In the months that have followed, both Ayanbadejo and Kluwe have become even more active in the fight for equality, from making robocalls to Illinois residents, to co-filing an amicus brief with the Supreme Court on the challenge to California’s Prop 8, to marching in gay pride parades this spring. Their vocal activism, as well as NBA center Jason Collins’s coming out -- he’s the first male athlete active in one of the big four professional sports to do so -- are hopeful signs of change in the culture of pro sports. Ayanbadejo, 36, won a Super Bowl this winter, before both men were released by their respective teams. Kluwe, 31, fought for and secured a roster spot on the Oakland Raiders this May; Ayanbadejo will graduate with an MBA from George Washington University this summer and is actively considering new career options. The two men spoke with Amy K. Nelson about their roles as straight allies, whether their activism is translating to actionable items, how their worlds have changed now that they’re ambassadors to the LGBT community, and what needs to happen next.
Amy K. Nelson: We’re three straight people talking about LGBT issues. I mention this because both of you have been huge faces for your portion of the straight athlete ally movement. You obviously interact with so many people in the LGBT community. What has it been like for you now that you’re more ensconced in this world?

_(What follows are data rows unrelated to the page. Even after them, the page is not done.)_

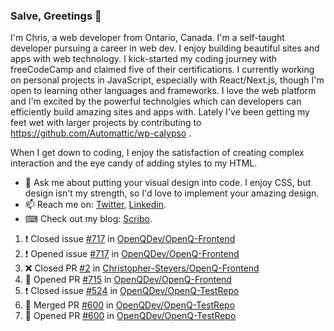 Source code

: ### Salve, Greetings 👋

I'm Chris, a web developer from Ontario, Canada. I'm a self-taught developer pursuing a career in web dev. I enjoy building beautiful sites and apps with web technology.
I kick-started my coding journey with freeCodeCamp and claimed five of their certifications.  I currently working on personal projects in JavaScript, especially with React/Next.js, though I'm open to learning other languages and frameworks. I love the web platform and I'm excited by the powerful technolgies which can developers can efficiently build amazing sites and apps with. Lately I've been getting my feet wet with larger projects by contributing to https://github.com/Automattic/wp-calypso .

When I get down to coding, I enjoy the satisfaction of creating complex interaction and the eye candy of adding styles to my HTML. 

- 💬 Ask me about putting your visual design into code. I enjoy CSS, but design isn't my strength, so I'd love to implement your amazing design.
- 📫 Reach me on: [Twitter](https://twitter.com/Christo28120856), [Linkedin](https://www.linkedin.com/in/christopher-stevers-07b9a5204/).
- ⌨ Check out my blog: [Scribo](https://christopherstevers.cf).
<!--
**Christopher-Stevers/Christopher-Stevers** is a ✨ _special_ ✨ repository because its `README.md` (this file) appears on your GitHub profile.

Here are some ideas to get you started:

- 🔭 I’m currently working on ...
- 🌱 I’m currently learning ...
- 👯 I’m looking to collaborate on ...
- 🤔 I’m looking for help with ...
- 😄 Pronouns: ...
- ⚡ Fun fact: ...
-->

<!--START_SECTION:activity-->
1. ❗️ Closed issue [#717](https://github.com/OpenQDev/OpenQ-Frontend/issues/717) in [OpenQDev/OpenQ-Frontend](https://github.com/OpenQDev/OpenQ-Frontend)
2. ❗️ Opened issue [#717](https://github.com/OpenQDev/OpenQ-Frontend/issues/717) in [OpenQDev/OpenQ-Frontend](https://github.com/OpenQDev/OpenQ-Frontend)
3. ❌ Closed PR [#2](https://github.com/Christopher-Stevers/OpenQ-Frontend/pull/2) in [Christopher-Stevers/OpenQ-Frontend](https://github.com/Christopher-Stevers/OpenQ-Frontend)
4. 💪 Opened PR [#715](https://github.com/OpenQDev/OpenQ-Frontend/pull/715) in [OpenQDev/OpenQ-Frontend](https://github.com/OpenQDev/OpenQ-Frontend)
5. ❗️ Closed issue [#524](https://github.com/OpenQDev/OpenQ-TestRepo/issues/524) in [OpenQDev/OpenQ-TestRepo](https://github.com/OpenQDev/OpenQ-TestRepo)
6. 🎉 Merged PR [#600](https://github.com/OpenQDev/OpenQ-TestRepo/pull/600) in [OpenQDev/OpenQ-TestRepo](https://github.com/OpenQDev/OpenQ-TestRepo)
7. 💪 Opened PR [#600](https://github.com/OpenQDev/OpenQ-TestRepo/pull/600) in [OpenQDev/OpenQ-TestRepo](https://github.com/OpenQDev/OpenQ-TestRepo)
<!--END_SECTION:activity-->
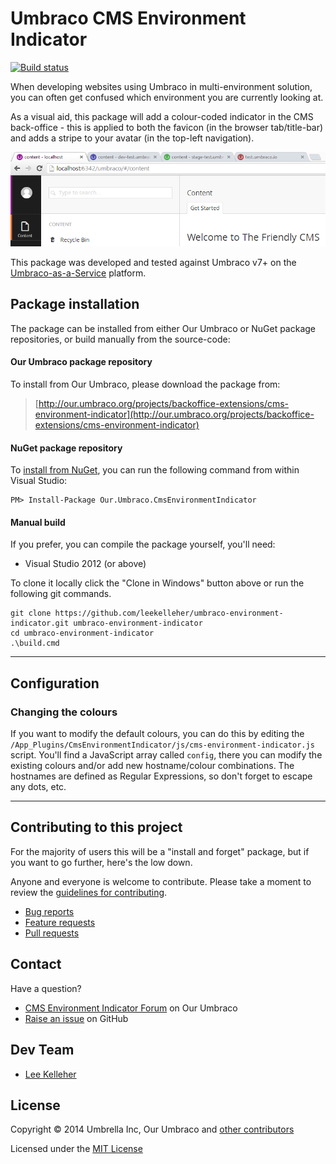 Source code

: # Umbraco CMS Environment Indicator

[![Build status](https://img.shields.io/appveyor/ci/leekelleher/umbraco-environment-indicator.svg)](https://ci.appveyor.com/project/leekelleher/umbraco-environment-indicator)


When developing websites using Umbraco in multi-environment solution, you can often get confused which environment you are currently looking at.

As a visual aid, this package will add a colour-coded indicator in the CMS back-office - this is applied to both the favicon (in the browser tab/title-bar) and adds a stripe to your avatar (in the top-left navigation).

![Environment Indicator](docs/environment-indicator.png)

This package was developed and tested against Umbraco v7+ on the [Umbraco-as-a-Service](https://www.umbraco.io) platform.

## Package installation

The package can be installed from either Our Umbraco or NuGet package repositories, or build manually from the source-code:

#### Our Umbraco package repository

To install from Our Umbraco, please download the package from:

> [http://our.umbraco.org/projects/backoffice-extensions/cms-environment-indicator](http://our.umbraco.org/projects/backoffice-extensions/cms-environment-indicator) 

#### NuGet package repository

To [install from NuGet](https://www.nuget.org/packages/Our.Umbraco.CmsEnvironmentIndicator), you can run the following command from within Visual Studio:

	PM> Install-Package Our.Umbraco.CmsEnvironmentIndicator

#### Manual build

If you prefer, you can compile the package yourself, you'll need:

* Visual Studio 2012 (or above)

To clone it locally click the "Clone in Windows" button above or run the following git commands.

	git clone https://github.com/leekelleher/umbraco-environment-indicator.git umbraco-environment-indicator
	cd umbraco-environment-indicator
	.\build.cmd

---

## Configuration

### Changing the colours

If you want to modify the default colours, you can do this by editing the `/App_Plugins/CmsEnvironmentIndicator/js/cms-environment-indicator.js` script.  You'll find a JavaScript array called `config`, there you can modify the existing colours and/or add new hostname/colour combinations.  The hostnames are defined as Regular Expressions, so don't forget to escape any dots, etc.

---

## Contributing to this project

For the majority of users this will be a "install and forget" package, but if you want to go further, here's the low down.

Anyone and everyone is welcome to contribute. Please take a moment to review the [guidelines for contributing](CONTRIBUTING.md).

* [Bug reports](CONTRIBUTING.md#bugs)
* [Feature requests](CONTRIBUTING.md#features)
* [Pull requests](CONTRIBUTING.md#pull-requests)

## Contact

Have a question?

* [CMS Environment Indicator Forum](https://our.umbraco.org/projects/backoffice-extensions/cms-environment-indicator/cms-environment-indicator-feedback/) on Our Umbraco
* [Raise an issue](https://github.com/leekelleher/umbraco-environment-indicator/issues) on GitHub


## Dev Team

* [Lee Kelleher](https://github.com/leekelleher)


## License

Copyright &copy; 2014 Umbrella Inc, Our Umbraco and [other contributors](https://github.com/leekelleher/umbraco-environment-indicator/graphs/contributors)

Licensed under the [MIT License](LICENSE.md)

Chris Kluwe: For me, it’s mainly been people coming up and saying, “Thank you; thank you for speaking out, thank you for having a voice.” While I’m grateful for that, it’s also kind of depressing, that someone has to thank someone else for speaking out for their essential human rights. I mean, gay people are people just like anybody else… There are great people in the LGBTQ community and there are bad people in the LGBTQ community, just like there are great people and bad people everywhere else. It’s humanity.
Brendon Ayanbadejo: I think the coolest thing was [when] a gay couple was getting married in Tahiti and wanted to fly me out there to be at their wedding -- I thought that was awesome. I thought that was a good gesture. Every day on Instagram and Twitter and Facebook, guys ask me to marry them--
AKN: Would you ever take them up on it, Brendon?
CK: Very snappily.
BA: It’s flattering -- of course it’s joking, but the most flattering one is: “This large gay woman would take you any day.” When I get those messages, I kind of like them. I’m always with my wife and I’m like, “Look, other girls do like me.” But I think, at the end of the day, the most special thing is when a mother or a gay person comes up to you and just thanks you and calls you a hero. They say I’m a hero, but I’m just a concerned citizen and I’m just doing the right thing.
I don’t know about Chris, but we’ll see what happens after my photo shoot -- I’ve seen some of Chris’s pictures, and I had a little twinkle in my eye after I saw them. I don’t know, maybe I’ll get some more proposals from more women and gay men.